The Fight that I Won by Losing It

My story happened when I was a teenager, with all the angst and rebelliousness associated with that stage. I may have taken it further than most people, growing far apart from my parents. In the end, I asked my doting grandmother, who lived across the town, to take me in so I could live with her. It may not have been my idea; perhaps she subtly suggested it to me and made it seem like the proposal was my own. In any case, looking back, I realize that I did not think the idea through; most of my clothes and possessions stayed behind, and my mother would regularly come over to do the laundry. Regardless, I lived at my grandmother’s house for approximately a year, until the day that changed everything.

I do not remember what started it; the problem was probably inconsequential, and anything would have sufficed. The fact of the matter is, we started arguing, and the argument started escalating. Over the year, we had accumulated quite a lot of tension with her silly policies like eating liver for dinner every day. She said it was good for my health, but I was thoroughly sick of the stuff; I still dislike it. I, too, was not the best grandchild; indeed, there was merit in her accusations of selfishness, and I knew that at the time. However, I could not admit it; what was so bad about hoarding chocolates I bought with my own money for myself? It wasn’t as though my grandmother and grandfather liked the specific sweets I preferred, anyway; they always bought different ones.

Regardless, she persisted, and the argument grew more and more bitter on both sides. It hurt; people closest to you know how to target your weak spots, making arguments that hit home and causing the pain and frustration that I recognize from Brown (2016). However, I refused to admit that I was in the wrong; thus, the only remaining solution was to try and escape. But how did one avoid the person in whose house they lived, who they saw at every meal? So I decided to convey a sense of pointlessness to the discussion. It was the only time in my life where I felt the urge to bang my head on the wall, which I proceeded to do, only to be called a silly child. Regardless, she relented and left me alone, though I knew the matter was not over.

An hour later, my grandmother approached me and announced that I would no longer be living in her house. She made the announcement calmly, and I received it as coolly; I must have half-expected it and mentally prepared myself. My mother arrived shortly after to pick me up, I packed whatever meager possessions I had transferred to my grandmother’s house, and we drove home. My mother did not have anything to say about the affair; she was not on the best of terms with my grandmother, perhaps because she was from my father’s side. I would still visit back home on weekends, so there was little to discuss in terms of events that happened, too. Life returned to normal, as though nothing had ever happened, but all of my relationships had changed.
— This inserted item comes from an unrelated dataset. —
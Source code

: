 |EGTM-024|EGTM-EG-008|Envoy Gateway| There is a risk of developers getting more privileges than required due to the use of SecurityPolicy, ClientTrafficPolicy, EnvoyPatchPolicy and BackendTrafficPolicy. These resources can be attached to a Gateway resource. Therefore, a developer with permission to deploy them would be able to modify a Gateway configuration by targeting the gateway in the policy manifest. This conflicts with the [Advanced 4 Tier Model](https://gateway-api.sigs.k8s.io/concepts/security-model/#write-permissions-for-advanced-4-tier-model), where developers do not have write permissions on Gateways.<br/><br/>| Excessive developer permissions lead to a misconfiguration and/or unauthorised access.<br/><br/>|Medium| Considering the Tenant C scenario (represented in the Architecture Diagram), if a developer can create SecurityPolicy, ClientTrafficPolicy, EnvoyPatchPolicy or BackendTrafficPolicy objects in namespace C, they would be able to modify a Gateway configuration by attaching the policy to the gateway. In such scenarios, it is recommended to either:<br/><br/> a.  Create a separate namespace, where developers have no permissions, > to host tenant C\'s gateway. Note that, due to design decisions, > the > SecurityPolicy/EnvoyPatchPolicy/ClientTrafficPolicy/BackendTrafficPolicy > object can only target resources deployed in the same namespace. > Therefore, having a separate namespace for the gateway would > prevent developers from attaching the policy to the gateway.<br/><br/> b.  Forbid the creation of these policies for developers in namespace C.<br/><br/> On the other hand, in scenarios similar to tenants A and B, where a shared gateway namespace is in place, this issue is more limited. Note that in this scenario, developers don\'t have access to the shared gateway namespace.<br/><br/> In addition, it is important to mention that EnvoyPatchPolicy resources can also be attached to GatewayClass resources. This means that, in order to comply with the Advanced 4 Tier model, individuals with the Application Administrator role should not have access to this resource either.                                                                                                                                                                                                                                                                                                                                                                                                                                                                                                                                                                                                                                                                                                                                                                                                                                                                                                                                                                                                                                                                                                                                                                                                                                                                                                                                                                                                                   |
The first thing I noticed after returning home is that my parents no longer pressed me as hard as they had before I left. Perhaps they now understood that I could and would assert myself, so they could not push me around anymore? However, I then heard from my sister that after my initial departure, my mother cried. It all clicked in my head: what if I was the terrible person in this situation? After all, I managed to make all the people with whom I lived hate me; surely, I must have been a person that turns out to be terrible when you get to know them. What’s more, I remembered that my mother took care of my needs, such as laundry, while I was living at my grandmother’s house. While I was pretending to be independent, she cared about me and helped me maintain the fantasy rather than make me confront reality.

It was at that point that I realized that I had been in the wrong all that time. Yes, my parents may have pressed me too harshly; however, they had good intentions and scolded me for actual rather than imagined faults. As I had assumed, my decision to stay with my grandmother helped them understand our boundaries and switch to an effective negotiation strategy, as indicated by Sunderland (2017). However, it also taught me that there were substantial flaws in myself, and unless I addressed them, I would never be able to be close to anyone. I started listening to my parents more and arguing with them less, though I would still make my opinion clear and expect sufficient argumentation. My relationship with my grandmother suffered, but we are working on repairing it. In essence, by losing the fight with my grandmother, I understood my faults, learned humility and came closer to adulthood, which made me a winner in the end.

References

Brown, N. D. (2016). Ending the parent-teen control battle: Resolve the power struggle and build trust, responsibility, and respect. New Harbinger Publications.

Sunderland, M. (2017). Bothered: Helping teenagers talk about their feelings. Taylor & Francis.